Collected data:
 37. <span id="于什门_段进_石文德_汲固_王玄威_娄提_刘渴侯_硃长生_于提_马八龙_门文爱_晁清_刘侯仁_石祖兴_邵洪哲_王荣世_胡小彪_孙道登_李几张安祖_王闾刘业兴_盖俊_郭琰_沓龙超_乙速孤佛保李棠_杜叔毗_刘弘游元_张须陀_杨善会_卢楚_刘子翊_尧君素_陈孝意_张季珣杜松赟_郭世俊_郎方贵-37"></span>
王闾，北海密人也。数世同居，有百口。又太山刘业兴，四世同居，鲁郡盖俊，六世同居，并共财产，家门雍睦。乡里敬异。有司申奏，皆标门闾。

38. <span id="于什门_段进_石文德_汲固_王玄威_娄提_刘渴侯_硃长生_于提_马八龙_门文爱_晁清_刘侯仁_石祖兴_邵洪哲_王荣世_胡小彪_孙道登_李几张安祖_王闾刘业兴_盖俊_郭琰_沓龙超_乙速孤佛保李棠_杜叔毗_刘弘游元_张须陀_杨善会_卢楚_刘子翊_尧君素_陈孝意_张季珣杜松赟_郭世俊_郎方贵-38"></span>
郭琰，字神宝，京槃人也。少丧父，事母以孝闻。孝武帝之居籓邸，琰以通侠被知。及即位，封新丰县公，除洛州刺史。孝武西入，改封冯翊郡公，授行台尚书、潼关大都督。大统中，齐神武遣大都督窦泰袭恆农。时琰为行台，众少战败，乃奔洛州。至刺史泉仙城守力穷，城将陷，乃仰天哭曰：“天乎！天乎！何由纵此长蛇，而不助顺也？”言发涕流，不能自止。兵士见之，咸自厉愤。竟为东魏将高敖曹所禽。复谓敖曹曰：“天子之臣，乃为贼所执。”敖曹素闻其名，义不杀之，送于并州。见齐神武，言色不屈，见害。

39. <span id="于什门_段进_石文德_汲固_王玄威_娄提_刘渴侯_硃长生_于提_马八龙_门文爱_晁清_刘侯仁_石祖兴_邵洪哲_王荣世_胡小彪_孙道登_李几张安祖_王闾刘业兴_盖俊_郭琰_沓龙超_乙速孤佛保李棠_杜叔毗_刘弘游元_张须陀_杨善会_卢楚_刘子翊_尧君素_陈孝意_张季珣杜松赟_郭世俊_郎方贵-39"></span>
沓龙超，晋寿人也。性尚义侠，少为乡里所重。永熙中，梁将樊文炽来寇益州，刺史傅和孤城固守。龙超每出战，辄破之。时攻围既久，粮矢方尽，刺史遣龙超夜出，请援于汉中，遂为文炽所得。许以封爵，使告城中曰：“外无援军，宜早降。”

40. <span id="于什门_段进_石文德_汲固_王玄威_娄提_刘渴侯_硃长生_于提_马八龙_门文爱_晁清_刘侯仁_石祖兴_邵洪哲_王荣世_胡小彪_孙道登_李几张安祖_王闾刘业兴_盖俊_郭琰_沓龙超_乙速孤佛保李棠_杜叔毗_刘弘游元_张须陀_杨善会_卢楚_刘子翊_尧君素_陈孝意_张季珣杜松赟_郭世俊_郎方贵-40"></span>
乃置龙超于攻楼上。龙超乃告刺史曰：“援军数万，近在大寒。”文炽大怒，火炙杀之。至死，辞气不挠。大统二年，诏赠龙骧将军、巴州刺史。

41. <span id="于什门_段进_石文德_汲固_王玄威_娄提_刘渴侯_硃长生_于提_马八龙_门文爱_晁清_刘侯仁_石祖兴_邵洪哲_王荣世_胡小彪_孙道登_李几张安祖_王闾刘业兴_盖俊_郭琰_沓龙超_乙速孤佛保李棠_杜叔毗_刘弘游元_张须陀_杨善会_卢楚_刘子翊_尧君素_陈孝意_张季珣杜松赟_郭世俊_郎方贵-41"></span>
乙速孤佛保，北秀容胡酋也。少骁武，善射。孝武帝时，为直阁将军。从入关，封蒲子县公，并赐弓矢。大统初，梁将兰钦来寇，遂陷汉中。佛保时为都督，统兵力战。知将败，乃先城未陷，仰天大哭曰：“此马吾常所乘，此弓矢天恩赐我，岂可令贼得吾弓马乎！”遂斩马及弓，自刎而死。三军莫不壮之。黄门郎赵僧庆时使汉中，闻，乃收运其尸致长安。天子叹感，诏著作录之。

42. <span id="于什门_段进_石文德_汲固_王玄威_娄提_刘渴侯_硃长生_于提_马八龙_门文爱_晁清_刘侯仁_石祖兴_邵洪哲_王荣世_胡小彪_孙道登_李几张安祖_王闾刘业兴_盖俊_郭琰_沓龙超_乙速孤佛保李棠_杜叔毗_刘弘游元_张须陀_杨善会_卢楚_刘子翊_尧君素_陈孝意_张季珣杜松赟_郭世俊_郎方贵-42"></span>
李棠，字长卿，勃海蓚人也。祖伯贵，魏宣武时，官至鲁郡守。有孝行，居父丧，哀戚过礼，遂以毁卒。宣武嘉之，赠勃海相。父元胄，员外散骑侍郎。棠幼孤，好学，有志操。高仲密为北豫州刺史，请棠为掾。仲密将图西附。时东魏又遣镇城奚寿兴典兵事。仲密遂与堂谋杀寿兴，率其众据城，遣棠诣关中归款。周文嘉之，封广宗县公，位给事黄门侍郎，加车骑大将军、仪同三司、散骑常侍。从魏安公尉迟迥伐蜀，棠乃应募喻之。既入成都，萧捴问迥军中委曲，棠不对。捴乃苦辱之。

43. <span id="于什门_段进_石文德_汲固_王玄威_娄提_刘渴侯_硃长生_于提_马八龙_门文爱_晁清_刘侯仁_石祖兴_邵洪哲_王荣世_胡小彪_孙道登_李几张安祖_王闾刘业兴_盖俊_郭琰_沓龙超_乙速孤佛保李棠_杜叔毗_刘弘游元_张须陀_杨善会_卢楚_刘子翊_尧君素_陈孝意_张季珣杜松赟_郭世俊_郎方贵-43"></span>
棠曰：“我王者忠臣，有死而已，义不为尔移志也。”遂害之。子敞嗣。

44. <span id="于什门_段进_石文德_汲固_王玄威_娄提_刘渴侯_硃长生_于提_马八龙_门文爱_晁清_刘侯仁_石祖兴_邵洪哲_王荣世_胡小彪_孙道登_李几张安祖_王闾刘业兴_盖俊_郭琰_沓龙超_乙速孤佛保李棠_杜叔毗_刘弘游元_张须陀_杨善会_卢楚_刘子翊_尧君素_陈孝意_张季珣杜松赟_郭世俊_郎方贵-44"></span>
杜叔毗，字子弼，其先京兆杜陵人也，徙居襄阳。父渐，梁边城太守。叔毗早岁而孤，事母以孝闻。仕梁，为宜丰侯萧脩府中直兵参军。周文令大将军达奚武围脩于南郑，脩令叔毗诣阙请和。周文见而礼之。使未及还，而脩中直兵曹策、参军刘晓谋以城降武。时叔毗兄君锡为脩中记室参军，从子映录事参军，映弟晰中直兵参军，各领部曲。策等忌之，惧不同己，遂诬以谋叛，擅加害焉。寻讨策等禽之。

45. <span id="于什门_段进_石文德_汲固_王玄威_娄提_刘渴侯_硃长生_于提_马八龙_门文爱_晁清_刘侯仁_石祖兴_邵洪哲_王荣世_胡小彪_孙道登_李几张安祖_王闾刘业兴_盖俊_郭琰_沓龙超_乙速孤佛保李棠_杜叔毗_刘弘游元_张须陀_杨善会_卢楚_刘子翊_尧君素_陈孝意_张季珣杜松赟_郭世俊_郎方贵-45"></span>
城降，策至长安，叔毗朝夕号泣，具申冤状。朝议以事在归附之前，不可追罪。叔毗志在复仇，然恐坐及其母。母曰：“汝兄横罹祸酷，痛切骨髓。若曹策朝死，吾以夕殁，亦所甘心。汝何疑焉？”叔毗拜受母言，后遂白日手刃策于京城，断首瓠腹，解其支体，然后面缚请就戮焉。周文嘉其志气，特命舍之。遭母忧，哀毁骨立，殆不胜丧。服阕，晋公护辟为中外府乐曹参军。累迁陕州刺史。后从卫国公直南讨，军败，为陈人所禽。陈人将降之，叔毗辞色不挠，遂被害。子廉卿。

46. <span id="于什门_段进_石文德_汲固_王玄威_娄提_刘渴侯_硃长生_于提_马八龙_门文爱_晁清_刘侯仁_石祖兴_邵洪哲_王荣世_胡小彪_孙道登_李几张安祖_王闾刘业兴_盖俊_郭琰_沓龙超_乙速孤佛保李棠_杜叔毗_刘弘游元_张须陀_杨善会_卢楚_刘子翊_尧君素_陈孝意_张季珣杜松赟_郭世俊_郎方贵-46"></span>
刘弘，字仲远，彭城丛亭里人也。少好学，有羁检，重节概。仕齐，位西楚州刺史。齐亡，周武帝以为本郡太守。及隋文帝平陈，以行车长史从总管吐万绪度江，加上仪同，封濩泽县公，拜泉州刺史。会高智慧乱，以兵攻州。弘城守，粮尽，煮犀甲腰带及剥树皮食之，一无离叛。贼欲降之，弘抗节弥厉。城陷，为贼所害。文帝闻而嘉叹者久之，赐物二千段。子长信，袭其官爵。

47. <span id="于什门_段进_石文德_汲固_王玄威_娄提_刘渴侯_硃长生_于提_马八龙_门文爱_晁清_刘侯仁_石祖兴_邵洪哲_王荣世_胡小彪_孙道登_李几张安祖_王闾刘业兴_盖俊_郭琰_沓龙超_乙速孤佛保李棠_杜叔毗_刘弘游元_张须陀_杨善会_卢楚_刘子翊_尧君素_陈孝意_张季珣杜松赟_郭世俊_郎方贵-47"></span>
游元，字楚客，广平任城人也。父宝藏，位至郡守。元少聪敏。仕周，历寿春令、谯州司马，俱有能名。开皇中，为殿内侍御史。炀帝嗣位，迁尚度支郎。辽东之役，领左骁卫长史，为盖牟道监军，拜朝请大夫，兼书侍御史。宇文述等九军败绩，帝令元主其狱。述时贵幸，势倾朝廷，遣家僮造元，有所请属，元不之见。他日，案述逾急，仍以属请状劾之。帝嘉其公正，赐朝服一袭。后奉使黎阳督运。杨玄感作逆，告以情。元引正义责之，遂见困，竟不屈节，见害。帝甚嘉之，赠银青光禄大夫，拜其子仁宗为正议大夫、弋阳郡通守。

* Aim of the task: Word for word, restate the data above from its first line down to and including the line with "郭琰，字神宝，京槃人也。少丧".

* Final answer:
 37. <span id="于什门_段进_石文德_汲固_王玄威_娄提_刘渴侯_硃长生_于提_马八龙_门文爱_晁清_刘侯仁_石祖兴_邵洪哲_王荣世_胡小彪_孙道登_李几张安祖_王闾刘业兴_盖俊_郭琰_沓龙超_乙速孤佛保李棠_杜叔毗_刘弘游元_张须陀_杨善会_卢楚_刘子翊_尧君素_陈孝意_张季珣杜松赟_郭世俊_郎方贵-37"></span>
王闾，北海密人也。数世同居，有百口。又太山刘业兴，四世同居，鲁郡盖俊，六世同居，并共财产，家门雍睦。乡里敬异。有司申奏，皆标门闾。

38. <span id="于什门_段进_石文德_汲固_王玄威_娄提_刘渴侯_硃长生_于提_马八龙_门文爱_晁清_刘侯仁_石祖兴_邵洪哲_王荣世_胡小彪_孙道登_李几张安祖_王闾刘业兴_盖俊_郭琰_沓龙超_乙速孤佛保李棠_杜叔毗_刘弘游元_张须陀_杨善会_卢楚_刘子翊_尧君素_陈孝意_张季珣杜松赟_郭世俊_郎方贵-38"></span>
郭琰，字神宝，京槃人也。少丧父，事母以孝闻。孝武帝之居籓邸，琰以通侠被知。及即位，封新丰县公，除洛州刺史。孝武西入，改封冯翊郡公，授行台尚书、潼关大都督。大统中，齐神武遣大都督窦泰袭恆农。时琰为行台，众少战败，乃奔洛州。至刺史泉仙城守力穷，城将陷，乃仰天哭曰：“天乎！天乎！何由纵此长蛇，而不助顺也？”言发涕流，不能自止。兵士见之，咸自厉愤。竟为东魏将高敖曹所禽。复谓敖曹曰：“天子之臣，乃为贼所执。”敖曹素闻其名，义不杀之，送于并州。见齐神武，言色不屈，见害。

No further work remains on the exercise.